Even novice cannabis users know that cannabis tolerance builds up quickly. Take a few puffs on a joint the first time and a week later, you usually have to smoke a little more to get the same psychoactive effect.
Regular users also find that there is a pronounced connection to how much you consume and the need to consume more over time to continue feeling the same intensity of psychoactive impact. Not only that, but a brief cessation of consumption will also reverse this blunted impact.
What is going on?
The Impact on and of the CB1 Receptor
There are two kinds of cannabinoid receptors in the human body. CB1 receptors, which are found in the human brain, are apparently where cannabis tolerance is created. Regular consumption of THC desensitizes this receptor over time. However, recent studies also seem to suggest that sensors may be more or less resistant to tolerance depending on where they are located. Some functions in the gut, for example, appear to be less sensitive than in other areas of the body.

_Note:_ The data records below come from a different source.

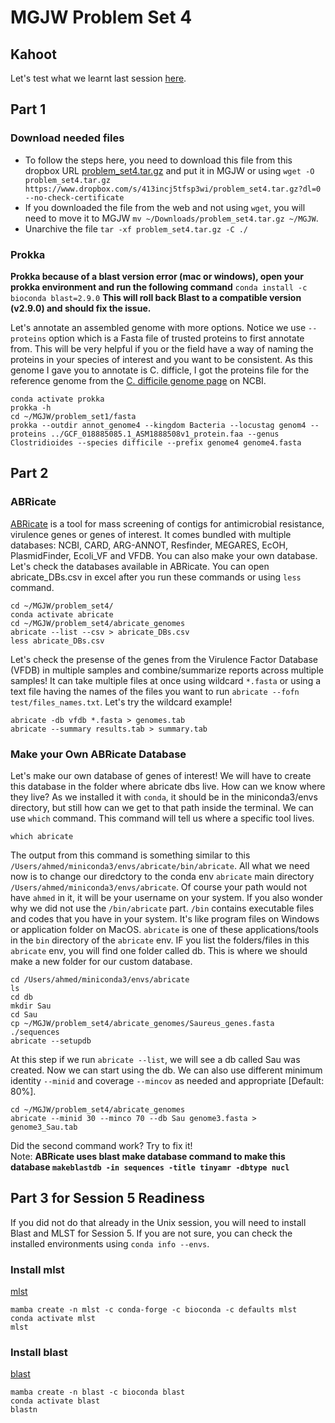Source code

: # MGJW Problem Set 4

## Kahoot
Let's test what we learnt last session [here](htt).

## Part 1

### Download needed files
* To follow the steps here, you need to download this file from this dropbox URL [problem_set4.tar.gz](https://www.dropbox.com/s/413incj5tfsp3wi/problem_set4.tar.gz?dl=0) and put it in MGJW or using `wget -O problem_set4.tar.gz https://www.dropbox.com/s/413incj5tfsp3wi/problem_set4.tar.gz?dl=0 --no-check-certificate`
* If you downloaded the file from the web and not using `wget`, you will need to move it to MGJW `mv ~/Downloads/problem_set4.tar.gz ~/MGJW`.
* Unarchive the file `tar -xf problem_set4.tar.gz -C ./`

### Prokka
**Prokka because of a blast version error (mac or windows), open your prokka environment and run the following command**
`conda install -c bioconda blast=2.9.0`
**This will roll back Blast to a compatible version (v2.9.0) and should fix the issue.**<br/>

Let's annotate an assembled genome with more options. Notice we use `--proteins` option which is a Fasta file of trusted proteins to first annotate from. This will be very helpful if you or the field have a way of naming the proteins in your species of interest and you want to be consistent. As this genome I gave you to annotate is C. difficle, I got the proteins file for the reference genome from the [C. difficile genome page](https://www.ncbi.nlm.nih.gov/genome/?term=difficile) on NCBI.
```
conda activate prokka
prokka -h
cd ~/MGJW/problem_set1/fasta
prokka --outdir annot_genome4 --kingdom Bacteria --locustag genom4 --proteins ../GCF_018885085.1_ASM1888508v1_protein.faa --genus Clostridioides --species difficile --prefix genome4 genome4.fasta
```
## Part 2

### ABRicate
[ABRicate](https://github.com/tseemann/abricate) is a tool for mass screening of contigs for antimicrobial resistance, virulence genes or genes of interest. It comes bundled with multiple databases: NCBI, CARD, ARG-ANNOT, Resfinder, MEGARES, EcOH, PlasmidFinder, Ecoli_VF and VFDB. You can also make your own database. Let's check the databases available in ABRicate. You can open abricate_DBs.csv in excel after you run these commands or using `less` command.
```
cd ~/MGJW/problem_set4/
conda activate abricate
cd ~/MGJW/problem_set4/abricate_genomes
abricate --list --csv > abricate_DBs.csv
less abricate_DBs.csv
```
Let's check the presense of the genes from the Virulence Factor Database (VFDB) in multiple samples and combine/summarize reports across multiple samples! It can take multiple files at once using wildcard `*.fasta` or using a text file having the names of the files you want to run `abricate --fofn test/files_names.txt`. Let's try the wildcard example!
```
abricate -db vfdb *.fasta > genomes.tab
abricate --summary results.tab > summary.tab
```
### Make your Own ABRicate Database
Let's make our own database of genes of interest! We will have to create this database in the folder where abricate dbs live. How can we know where they live? As we installed it with `conda`, it should be in the miniconda3/envs directory, but still how can we get to that path inside the terminal. We can use `which` command. This command will tell us where a specific tool lives.
```
which abricate
```
The output from this command is something similar to this `/Users/ahmed/miniconda3/envs/abricate/bin/abricate`. All what we need now is to change our diredctory to the conda env `abricate` main directory `/Users/ahmed/miniconda3/envs/abricate`. Of course your path would not have `ahmed` in it, it will be your username on your system. If you also wonder why we did not use the `/bin/abricate` part. `/bin` contains executable files and codes that you have in your system. It's like program files on Windows or application folder on MacOS. `abricate` is one of these applications/tools in the `bin` directory of the `abricate` env. IF you list the folders/files in this `abricate` env, you will find one folder called db. This is where we should make a new folder for our custom database.
```
cd /Users/ahmed/miniconda3/envs/abricate     
ls
cd db
mkdir Sau
cd Sau
cp ~/MGJW/problem_set4/abricate_genomes/Saureus_genes.fasta ./sequences
abricate --setupdb
```
At this step if we run `abricate --list`, we will see a db called Sau was created. Now we can start using the db. We can also use different minimum identity `--minid` and coverage `--mincov` as needed and appropriate [Default: 80%].
```
cd ~/MGJW/problem_set4/abricate_genomes
abricate --minid 30 --minco 70 --db Sau genome3.fasta > genome3_Sau.tab
```
Did the second command work? Try to fix it!<br/>
Note: **ABRicate uses blast make database command to make this database `makeblastdb -in sequences -title tinyamr -dbtype nucl`**

## Part 3 for Session 5 Readiness
If you did not do that already in the Unix session, you will need to install Blast and MLST for Session 5. If you are not sure, you can check the installed environments using `conda info --envs`.<br/>

### Install mlst
[mlst](https://github.com/tseemann/mlst)
```
mamba create -n mlst -c conda-forge -c bioconda -c defaults mlst
conda activate mlst
mlst
```
### Install blast
[blast](https://www.ncbi.nlm.nih.gov/books/NBK279690/)
```
mamba create -n blast -c bioconda blast
conda activate blast
blastn
```
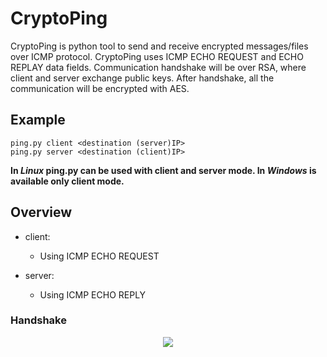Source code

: # CryptoPing
CryptoPing is python tool to send and receive encrypted messages/files over ICMP protocol. CryptoPing uses ICMP ECHO REQUEST and ECHO REPLAY data fields. Communication handshake will be over RSA, where client and server exchange public keys. After handshake, all the communication will be encrypted with AES.

## Example
```
ping.py client <destination (server)IP>
ping.py server <destination (client)IP>
```

**In _Linux_ ping.py can be used with client and server mode. In _Windows_ is available only client mode.**

## Overview
- client:
  - Using ICMP ECHO REQUEST

- server:
  - Using ICMP ECHO REPLY

### Handshake
<p align="center">
  <img src="https://i.imgur.com/lhjTNXs.png" />
</p>
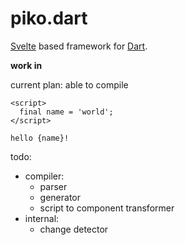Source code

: piko.dart
=========

[Svelte](https://svelte.dev) based framework for [Dart](https://dart.dev).

**work in**

current plan:
able to compile
```
<script>
  final name = 'world';
</script>

hello {name}!
```

todo:
- compiler:
  - parser
  - generator
  - script to component transformer
- internal:
  - change detector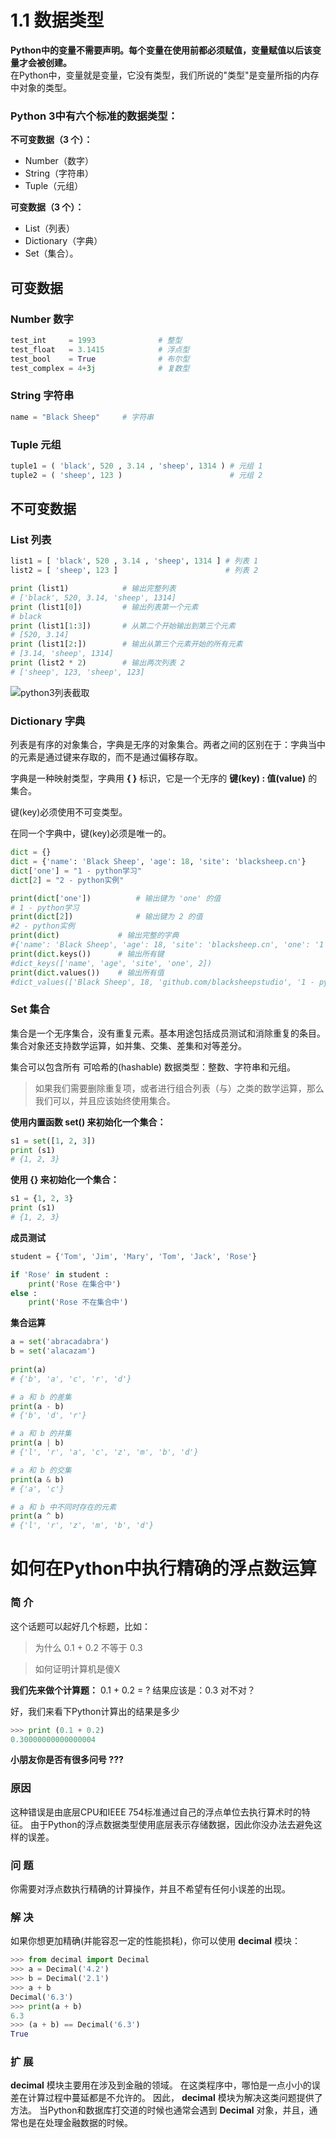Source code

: # 1.1 数据类型
**Python中的变量不需要声明。每个变量在使用前都必须赋值，变量赋值以后该变量才会被创建。**  
在Python中，变量就是变量，它没有类型，我们所说的"类型"是变量所指的内存中对象的类型。

### Python 3中有六个标准的数据类型：
**不可变数据（3 个）：**
- Number（数字）
- String（字符串）
- Tuple（元组）

**可变数据（3 个）：**
- List（列表）
- Dictionary（字典）
- Set（集合）。
## 可变数据
### Number 数字
```python
test_int     = 1993              # 整型
test_float   = 3.1415            # 浮点型
test_bool    = True              # 布尔型
test_complex = 4+3j              # 复数型
```
### String 字符串
```python
name = "Black Sheep"     # 字符串
```
### Tuple 元组
```python
tuple1 = ( 'black', 520 , 3.14 , 'sheep', 1314 ) # 元组 1
tuple2 = ( 'sheep', 123 )                        # 元组 2
```
## 不可变数据
### List 列表
```python
list1 = [ 'black', 520 , 3.14 , 'sheep', 1314 ] # 列表 1
list2 = [ 'sheep', 123 ]                        # 列表 2

print (list1)            # 输出完整列表
# ['black', 520, 3.14, 'sheep', 1314]
print (list1[0])         # 输出列表第一个元素
# black
print (list1[1:3])       # 从第二个开始输出到第三个元素
# [520, 3.14]
print (list1[2:])        # 输出从第三个元素开始的所有元素
# [3.14, 'sheep', 1314]
print (list2 * 2)        # 输出两次列表 2
# ['sheep', 123, 'sheep', 123]
```
![python3列表截取](https://www.runoob.com/wp-content/uploads/2013/11/list_slicing1.png)

### Dictionary 字典
列表是有序的对象集合，字典是无序的对象集合。两者之间的区别在于：字典当中的元素是通过键来存取的，而不是通过偏移存取。

字典是一种映射类型，字典用 **{ }** 标识，它是一个无序的 **键(key) : 值(value)** 的集合。

键(key)必须使用不可变类型。

在同一个字典中，键(key)必须是唯一的。


```python
dict = {}
dict = {'name': 'Black Sheep', 'age': 18, 'site': 'blacksheep.cn'}
dict['one'] = "1 - python学习"
dict[2] = "2 - python实例"

print(dict['one'])          # 输出键为 'one' 的值
# 1 - python学习
print(dict[2])              # 输出键为 2 的值
#2 - python实例
print(dict)             # 输出完整的字典
#{'name': 'Black Sheep', 'age': 18, 'site': 'blacksheep.cn', 'one': '1 - python学习', 2: '2 - python实例'}
print(dict.keys())      # 输出所有键
#dict_keys(['name', 'age', 'site', 'one', 2])
print(dict.values())    # 输出所有值
#dict_values(['Black Sheep', 18, 'github.com/blacksheepstudio', '1 - python学习', '2 - python实例'])
```

### Set 集合
集合是一个无序集合，没有重复元素。基本用途包括成员测试和消除重复的条目。集合对象还支持数学运算，如并集、交集、差集和对等差分。

集合可以包含所有 可哈希的(hashable) 数据类型：整数、字符串和元组。
> 如果我们需要删除重复项，或者进行组合列表（与）之类的数学运算，那么我们可以，并且应该始终使用集合。

**使用内置函数 set() 来初始化一个集合：**
```python
s1 = set([1, 2, 3])
print (s1)
# {1, 2, 3}
```
**使用 {} 来初始化一个集合：**
```python
s1 = {1, 2, 3}
print (s1)
# {1, 2, 3}
```
**成员测试**
```python
student = {'Tom', 'Jim', 'Mary', 'Tom', 'Jack', 'Rose'}

if 'Rose' in student :
    print('Rose 在集合中')
else :
    print('Rose 不在集合中')
```
**集合运算**
```python
a = set('abracadabra')
b = set('alacazam')
 
print(a)
# {'b', 'a', 'c', 'r', 'd'}

# a 和 b 的差集
print(a - b)                        
# {'b', 'd', 'r'}

# a 和 b 的并集
print(a | b)                        
# {'l', 'r', 'a', 'c', 'z', 'm', 'b', 'd'}

# a 和 b 的交集
print(a & b)                        
# {'a', 'c'}

# a 和 b 中不同时存在的元素
print(a ^ b)                        
# {'l', 'r', 'z', 'm', 'b', 'd'}
```

# 如何在Python中执行精确的浮点数运算
### 简 介
这个话题可以起好几个标题，比如：
> 为什么 0.1 + 0.2 不等于 0.3

> 如何证明计算机是傻X

**我们先来做个计算题：**
0.1 + 0.2 = ?
结果应该是：0.3 对不对？

好，我们来看下Python计算出的结果是多少
```python
>>> print (0.1 + 0.2)
0.30000000000000004
```
**小朋友你是否有很多问号 ???**
### 原因
这种错误是由底层CPU和IEEE 754标准通过自己的浮点单位去执行算术时的特征。 由于Python的浮点数据类型使用底层表示存储数据，因此你没办法去避免这样的误差。
### 问 题
你需要对浮点数执行精确的计算操作，并且不希望有任何小误差的出现。
### 解 决
如果你想更加精确(并能容忍一定的性能损耗)，你可以使用 **decimal** 模块：
```python
>>> from decimal import Decimal
>>> a = Decimal('4.2')
>>> b = Decimal('2.1')
>>> a + b
Decimal('6.3')
>>> print(a + b)
6.3
>>> (a + b) == Decimal('6.3')
True
```

### 扩 展
**decimal** 模块主要用在涉及到金融的领域。 在这类程序中，哪怕是一点小小的误差在计算过程中蔓延都是不允许的。 因此， **decimal** 模块为解决这类问题提供了方法。 当Python和数据库打交道的时候也通常会遇到 **Decimal** 对象，并且，通常也是在处理金融数据的时候。
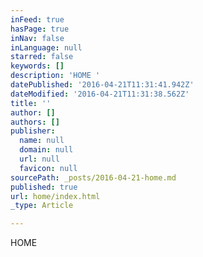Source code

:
 ```yaml
---
inFeed: true
hasPage: true
inNav: false
inLanguage: null
starred: false
keywords: []
description: 'HOME '
datePublished: '2016-04-21T11:31:41.942Z'
dateModified: '2016-04-21T11:31:38.562Z'
title: ''
author: []
authors: []
publisher:
  name: null
  domain: null
  url: null
  favicon: null
sourcePath: _posts/2016-04-21-home.md
published: true
url: home/index.html
_type: Article

---
```

HOME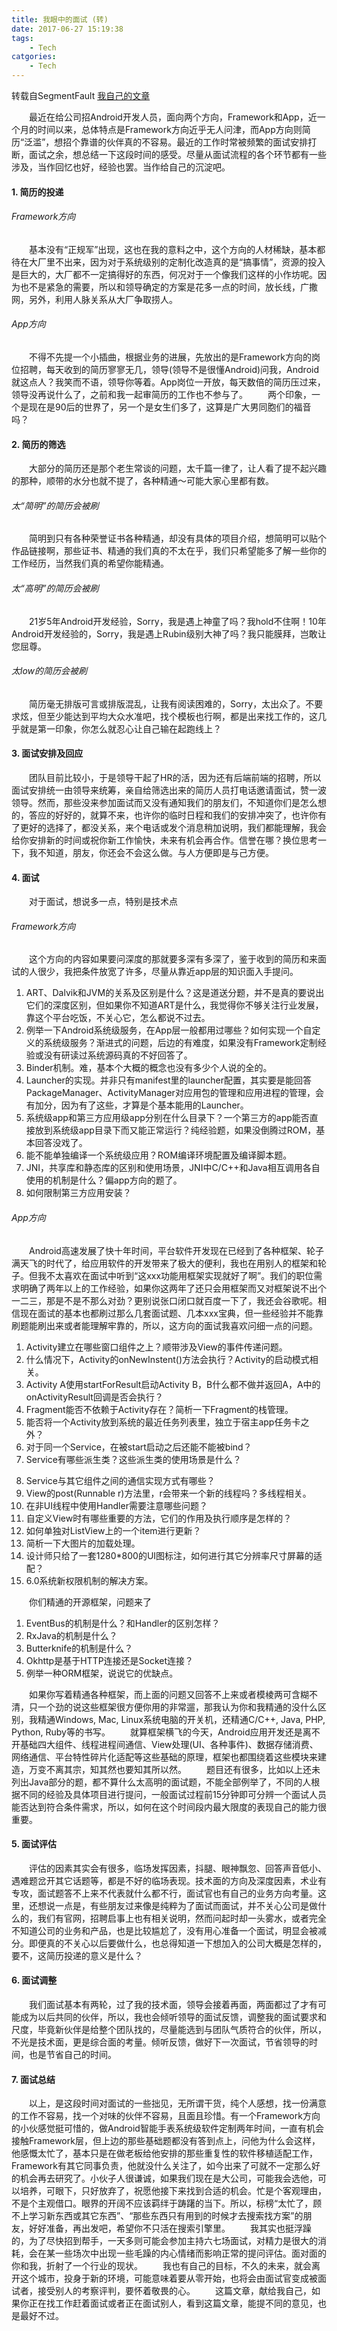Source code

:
 ```yaml
---
title: 我眼中的面试 (转)
date: 2017-06-27 15:19:38
tags:
    - Tech
catgories: 
    - Tech
---
```

转载自SegmentFault [我自己的文章][1]

&#8195;&#8195;最近在给公司招Android开发人员，面向两个方向，Framework和App，近一个月的时间以来，总体特点是Framework方向近乎无人问津，而App方向则简历“泛滥”，想招个靠谱的伙伴真的不容易。最近的工作时常被频繁的面试安排打断，面试之余，想总结一下这段时间的感受。尽量从面试流程的各个环节都有一些涉及，当作回忆也好，经验也罢。当作给自己的沉淀吧。

#### 1. 简历的投递
###### Framework方向
&#8195;&#8195;基本没有“正规军”出现，这也在我的意料之中，这个方向的人材稀缺，基本都待在大厂里不出来，因为对于系统级别的定制化改造真的是“搞事情”，资源的投入是巨大的，大厂都不一定搞得好的东西，何况对于一个像我们这样的小作坊呢。因为也不是紧急的需要，所以和领导确定的方案是花多一点的时间，放长线，广撒网，另外，利用人脉关系从大厂争取捞人。
###### App方向
&#8195;&#8195;不得不先提一个小插曲，根据业务的进展，先放出的是Framework方向的岗位招聘，每天收到的简历寥寥无几，领导(领导不是很懂Android)问我，Android就这点人？我笑而不语，领导你等着。App岗位一开放，每天数倍的简历压过来，领导没再说什么了，之前和我一起审简历的工作也不参与了。
&#8195;&#8195;两个印象，一个是现在是90后的世界了，另一个是女生们多了，这算是广大男同胞们的福音吗？
#### 2. 简历的筛选
&#8195;&#8195;大部分的简历还是那个老生常谈的问题，太千篇一律了，让人看了提不起兴趣的那种，顺带的水分也就不提了，各种精通～可能大家心里都有数。
###### 太“简明”的简历会被刷
&#8195;&#8195;简明到只有各种荣誉证书各种精通，却没有具体的项目介绍，想简明可以贴个作品链接啊，那些证书、精通的我们真的不太在乎，我们只希望能多了解一些你的工作经历，当然我们真的希望你能精通。
###### 太“高明”的简历会被刷
&#8195;&#8195;21岁5年Android开发经验，Sorry，我是遇上神童了吗？我hold不住啊！10年Android开发经验的，Sorry，我是遇上Rubin级别大神了吗？我只能膜拜，岂敢让您屈尊。
###### 太low的简历会被刷
&#8195;&#8195;简历毫无排版可言或排版混乱，让我有阅读困难的，Sorry，太出众了。不要求炫，但至少能达到平均大众水准吧，找个模板也行啊，都是出来找工作的，这几乎就是第一印象，你怎么就忍心让自己输在起跑线上？
#### 3. 面试安排及回应
&#8195;&#8195;团队目前比较小，于是领导干起了HR的活，因为还有后端前端的招聘，所以面试安排统一由领导来统筹，亲自给筛选出来的简历人员打电话邀请面试，赞一波领导。然而，那些没来参加面试而又没有通知我们的朋友们，不知道你们是怎么想的，答应的好好的，就算不来，也许你的临时日程和我们的安排冲突了，也许你有了更好的选择了，都没关系，来个电话或发个消息稍加说明，我们都能理解，我会给你安排新的时间或祝你新工作愉快，未来有机会再合作。信誉在哪？换位思考一下，我不知道，朋友，你还会不会这么做。与人方便即是与己方便。
#### 4. 面试
&#8195;&#8195;对于面试，想说多一点，特别是技术点
###### Framework方向
&#8195;&#8195;这个方向的内容如果要问深度的那就要多深有多深了，鉴于收到的简历和来面试的人很少，我把条件放宽了许多，尽量从靠近app层的知识面入手提问。
1. ART、Dalvik和JVM的关系及区别是什么？这是道送分题，并不是真的要说出它们的深度区别，但如果你不知道ART是什么，我觉得你不够关注行业发展，靠这个平台吃饭，不关心它，怎么都说不过去。
2. 例举一下Android系统级服务，在App层一般都用过哪些？如何实现一个自定义的系统级服务？渐进式的问题，后边的有难度，如果没有Framework定制经验或没有研读过系统源码真的不好回答了。
2. Binder机制。难，基本个大概的概念也没有多少个人说的全的。
3. Launcher的实现。并非只有manifest里的launcher配置，其实要是能回答PackageManager、ActivityManager对应用包的管理和应用进程的管理，会有加分，因为有了这些，才算是个基本能用的Launcher。
4. 系统级app和第三方应用级app分别在什么目录下？一个第三方的app能否直接放到系统级app目录下而又能正常运行？纯经验题，如果没倒腾过ROM，基本回答没戏了。
5. 能不能单独编译一个系统级应用？ROM编译环境配置及编译脚本题。
6. JNI，共享库和静态库的区别和使用场景，JNI中C/C++和Java相互调用各自使用的机制是什么？偏app方向的题了。
7. 如何限制第三方应用安装？

###### App方向
&#8195;&#8195;Android高速发展了快十年时间，平台软件开发现在已经到了各种框架、轮子满天飞的时代了，给应用软件的开发带来了极大的便利，我也在用别人的框架和轮子。但我不太喜欢在面试中听到“这xxx功能用框架实现就好了啊”。我们的职位需求明确了两年以上的工作经验，如果你这两年了还只会用框架而又对框架说不出个一二三，那是不是不那么对劲？更别说张口闭口就百度一下了，我还会谷歌呢。相信现在面试的基本也都刷过那么几套面试题、几本xxx宝典，但一些经验并不能靠刷题能刷出来或者能理解牢靠的，所以，这方向的面试我喜欢问细一点的问题。
1. Activity建立在哪些窗口组件之上？顺带涉及View的事件传递问题。
2. 什么情况下，Activity的onNewInstent()方法会执行？Activity的启动模式相关。
3. Activity A使用startForResult启动Activity B，B什么都不做并返回A，A中的onActivityResult回调是否会执行？
4. Fragment能否不依赖于Activity存在？简析一下Fragment的栈管理。
5. 能否将一个Activity放到系统的最近任务列表里，独立于宿主app任务卡之外？
6. 对于同一个Service，在被start启动之后还能不能被bind？
7. Service有哪些派生类？这些派生类的使用场景是什么？
<!-- more -->
8. Service与其它组件之间的通信实现方式有哪些？
9. View的post(Runnable r)方法里，r会带来一个新的线程吗？多线程相关。
10. 在非UI线程中使用Handler需要注意哪些问题？
11. 自定义View时有哪些重要的方法，它们的作用及执行顺序是怎样的？
12. 如何单独对ListView上的一个item进行更新？
13. 简析一下大图片的加载处理。
14. 设计师只给了一套1280*800的UI图标注，如何进行其它分辨率尺寸屏幕的适配？
15. 6.0系统新权限机制的解决方案。

&#8195;&#8195;你们精通的开源框架，问题来了

1. EventBus的机制是什么？和Handler的区别怎样？
2. RxJava的机制是什么？
3. Butterknife的机制是什么？
4. Okhttp是基于HTTP连接还是Socket连接？
5. 例举一种ORM框架，说说它的优缺点。

&#8195;&#8195;如果你写着精通各种框架，而上面的问题又回答不上来或者模棱两可含糊不清，只一个劲的说这些框架很方便你用的非常遛，那我认为你和我精通的没什么区别，我精通Windows, Mac, Linux系统电脑的开关机，还精通C/C++, Java, PHP, Python, Ruby等的书写。
&#8195;&#8195;就算框架横飞的今天，Android应用开发还是离不开基础四大组件、线程进程间通信、View处理(UI、各种事件)、数据存储消费、网络通信、平台特性碎片化适配等这些基础的原理，框架也都围绕着这些模块来建造，万变不离其宗，知其然也要知其所以然。
&#8195;&#8195;题目还有很多，比如以上还未列出Java部分的题，都不算什么太高明的面试题，不能全部例举了，不同的人根据不同的经验及具体项目进行提问，一般面试过程前15分钟即可分辨一个面试人员能否达到符合条件需求，所以，如何在这个时间段内最大限度的表现自己的能力很重要。
#### 5. 面试评估
&#8195;&#8195;评估的因素其实会有很多，临场发挥因素，抖腿、眼神飘忽、回答声音低小、遇难题岔开其它话题等，都是不好的临场表现。技术面的方向及深度因素，术业有专攻，面试题答不上来不代表就什么都不行，面试官也有自己的业务方向考量。这里，还想说一点是，有些朋友过来像是纯粹为了面试而面试，并不关心公司是做什么的，我们有官网，招聘启事上也有相关说明，然而问起时却一头雾水，或者完全不知道公司的业务和产品，也是比较尴尬了，没有用心准备一个面试，明显会被减分。即便真的不关心以后要做什么，也总得知道一下想加入的公司大概是怎样的，要不，这简历投递的意义是什么？
#### 6. 面试调整
&#8195;&#8195;我们面试基本有两轮，过了我的技术面，领导会接着再面，两面都过了才有可能成为以后共同的伙伴，所以，我也会倾听领导的面试反馈，调整我的面试要求和尺度，毕竟新伙伴是给整个团队找的，尽量能选到与团队气质符合的伙伴，所以，不光是技术面，更是综合面的考量。倾听反馈，做好下一次面试，节省领导的时间，也是节省自己的时间。
#### 7. 面试总结
&#8195;&#8195;以上，是这段时间对面试的一些拙见，无所谓干货，纯个人感想，找一份满意的工作不容易，找一个对味的伙伴不容易，且面且珍惜。有一个Framework方向的小伙感觉挺可惜的，做Android智能手表系统级软件定制两年时间，一直有机会接触Framework层，但上边的那些基础题都没有答到点上，问他为什么会这样，他感慨太忙了，基本只是在做老板给他安排的那些重复性的软件移植适配工作，Framework有其它同事负责，他就没什么关注了，如今出来了可就不一定那么好的机会再去研究了。小伙子人很谦诚，如果我们现在是大公司，可能我会选他，可以培养，可眼下，只好放弃了，祝愿他接下来找到合适的机会。忙是个客观理由，不是个主观借口。眼界的开阔不应该羁绊于踌躇的当下。所以，标榜“太忙了，顾不上学习新东西或其它东西”、“那些东西只有用到的时候才去搜索找方案”的朋友，好好准备，再出发吧，希望你不只活在搜索引擎里。
&#8195;&#8195;我其实也挺浮躁的，为了尽快招到帮手，一天多则可能会参加主持六七场面试，对精力是很大的消耗，会在某一些场次中出现一些毛躁的内心情绪而影响正常的提问评估。面对面的你和我，折射了一个行业的现状。
&#8195;&#8195;我也有自己的目标，不久的未来，就会离开这个城市，投身于新的环境，可能意味着要从零开始，也将会由面试官变成被面试者，接受别人的考察评判，要怀着敬畏的心。
&#8195;&#8195;这篇文章，献给我自己，如果你正在找工作赶着面试或者正在面试别人，看到这篇文章，能提不同的意见，也是最好不过。

[1]: https://segmentfault.com/a/1190000008682444 "我眼中的面试"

However, in general, over time, according to the few studies on the subject, THC ingestion decreases the amount of CB1 receptors expressed in cells. This is called “downregulation.” When cells downregulate the number of CB1, the body and then brain then “tolerate” or require higher levels of THC to achieve the same effect.
Cannabis Tolerance Does Not Last
The good news, particularly for those who use marijuana for the psychedelic impact rather than other purposes, is that THC tolerance does not last. Most users find that abstaining for a period of even a couple of days makes an impact on effectiveness. At even the 28-day mark, sensitivity via abstinence continues to increase.
This means that for most patients, a brief drug holiday is all they need to re-amp certain kinds of effects.
This is also why, however, different methods for ingestion, including micro-dosing are starting to become so widely popular. With micro-dosing, users don’t tend to feel the psychoactive effect in the first place. This is also a helpful strategy for lowering the overall amount of cannabis used on a regular basis.
Micro-dosing is not as effective in stimulating CB1 upregulation as complete abstinence.
Some users also find that a brief switch to CBD only can help desensitize them to THC.
Other issues like body weight and metabolism also affect the impact of cannabis as well as THC sensitivity and tolerance over time on an individual user. So does the strength (or concentration of THC) of and in the cannabis used.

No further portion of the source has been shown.